WHAT TO PRODUCE. Report every line of the entries that contains the word "display".
________________________________________
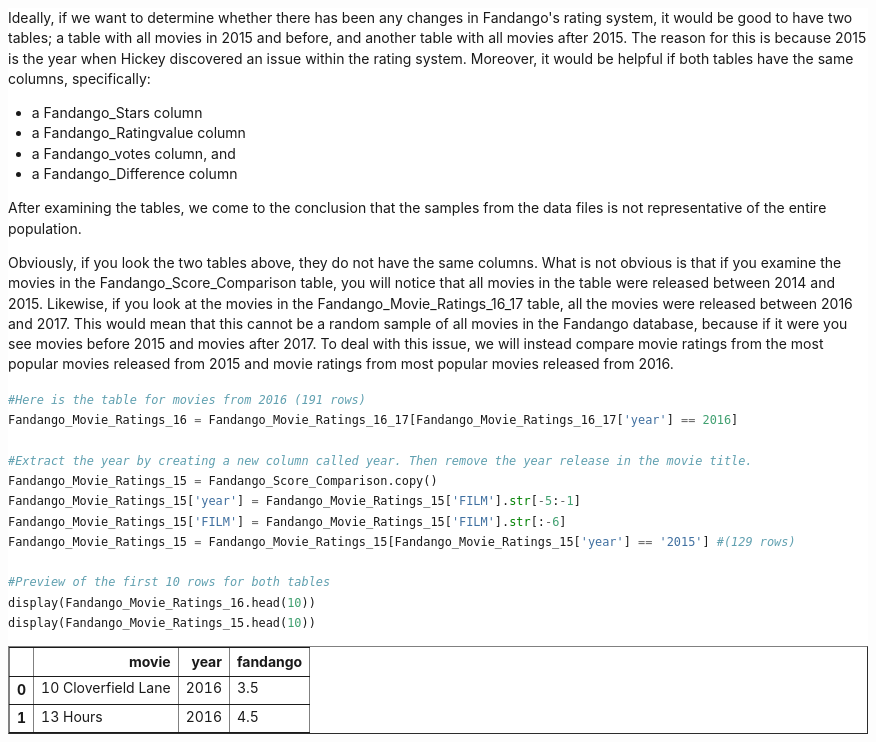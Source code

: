 
Ideally, if we want to determine whether there has been any changes in Fandango's rating system, it would be good to have two tables; a table with all movies in 2015 and before, and another table with all movies after 2015. The reason for this is because 2015 is the year when Hickey discovered an issue within the rating system. Moreover, it would be helpful if both tables have the same columns, specifically:

* a Fandango_Stars column
* a Fandango_Ratingvalue column
* a Fandango_votes column, and
* a Fandango_Difference column

After examining the tables, we come to the conclusion that the samples from the data files is not representative of the entire population.

Obviously, if you look the two tables above, they do not have the same columns. What is not obvious is that if you examine the movies in the Fandango_Score_Comparison table, you will notice that all movies in the table were released between 2014 and 2015. Likewise, if you look at the movies in the Fandango_Movie_Ratings_16_17 table, all the movies were released between 2016 and 2017. This would mean that this cannot be a random sample of all movies in the Fandango database, because if it were you see movies before 2015 and movies after 2017. To deal with this issue, we will instead compare movie ratings from the most popular movies released from 2015 and movie ratings from most popular movies released from 2016.



```python
#Here is the table for movies from 2016 (191 rows)
Fandango_Movie_Ratings_16 = Fandango_Movie_Ratings_16_17[Fandango_Movie_Ratings_16_17['year'] == 2016]

#Extract the year by creating a new column called year. Then remove the year release in the movie title.
Fandango_Movie_Ratings_15 = Fandango_Score_Comparison.copy()
Fandango_Movie_Ratings_15['year'] = Fandango_Movie_Ratings_15['FILM'].str[-5:-1]
Fandango_Movie_Ratings_15['FILM'] = Fandango_Movie_Ratings_15['FILM'].str[:-6]
Fandango_Movie_Ratings_15 = Fandango_Movie_Ratings_15[Fandango_Movie_Ratings_15['year'] == '2015'] #(129 rows)

#Preview of the first 10 rows for both tables
display(Fandango_Movie_Ratings_16.head(10))
display(Fandango_Movie_Ratings_15.head(10))
```


<div>

<table border="1" class="dataframe">
  <thead>
    <tr style="text-align: right;">
      <th></th>
      <th>movie</th>
      <th>year</th>
      <th>fandango</th>
    </tr>
  </thead>
  <tbody>
    <tr>
      <th>0</th>
      <td>10 Cloverfield Lane</td>
      <td>2016</td>
      <td>3.5</td>
    </tr>
    <tr>
      <th>1</th>
      <td>13 Hours</td>
      <td>2016</td>
      <td>4.5</td>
________________________________________
SOLUTION.
display(Fandango_Movie_Ratings_16.head(10))
display(Fandango_Movie_Ratings_15.head(10))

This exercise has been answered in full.